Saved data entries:
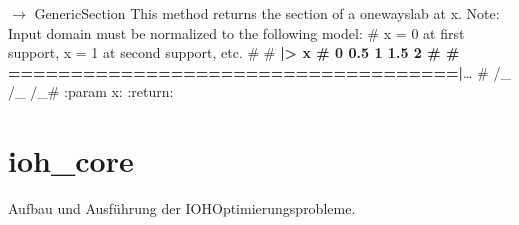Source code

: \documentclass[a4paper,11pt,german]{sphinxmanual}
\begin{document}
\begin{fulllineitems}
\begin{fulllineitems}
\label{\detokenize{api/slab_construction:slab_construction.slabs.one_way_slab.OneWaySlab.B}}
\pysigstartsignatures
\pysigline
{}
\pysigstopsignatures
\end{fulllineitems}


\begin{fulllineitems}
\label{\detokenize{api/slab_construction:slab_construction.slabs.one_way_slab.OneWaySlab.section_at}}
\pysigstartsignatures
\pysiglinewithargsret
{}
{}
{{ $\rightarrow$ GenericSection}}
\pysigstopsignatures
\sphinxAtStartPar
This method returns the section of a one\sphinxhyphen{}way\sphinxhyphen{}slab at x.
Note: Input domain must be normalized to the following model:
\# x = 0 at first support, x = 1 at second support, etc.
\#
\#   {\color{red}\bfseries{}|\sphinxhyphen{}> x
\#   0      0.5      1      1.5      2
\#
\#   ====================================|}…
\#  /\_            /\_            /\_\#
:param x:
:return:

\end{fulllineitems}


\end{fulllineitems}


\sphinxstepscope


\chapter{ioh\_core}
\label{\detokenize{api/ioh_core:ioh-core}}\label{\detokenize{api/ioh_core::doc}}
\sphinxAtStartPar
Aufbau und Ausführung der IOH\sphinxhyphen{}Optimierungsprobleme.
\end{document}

EXERCISE OBJECTIVE:
If a line in the entries above has the word "label", copy it.

SOLUTION FOR THIS EXERCISE:
\label{\detokenize{api/slab_construction:slab_construction.slabs.one_way_slab.OneWaySlab.B}}
\label{\detokenize{api/slab_construction:slab_construction.slabs.one_way_slab.OneWaySlab.section_at}}
\label{\detokenize{api/ioh_core:ioh-core}}\label{\detokenize{api/ioh_core::doc}}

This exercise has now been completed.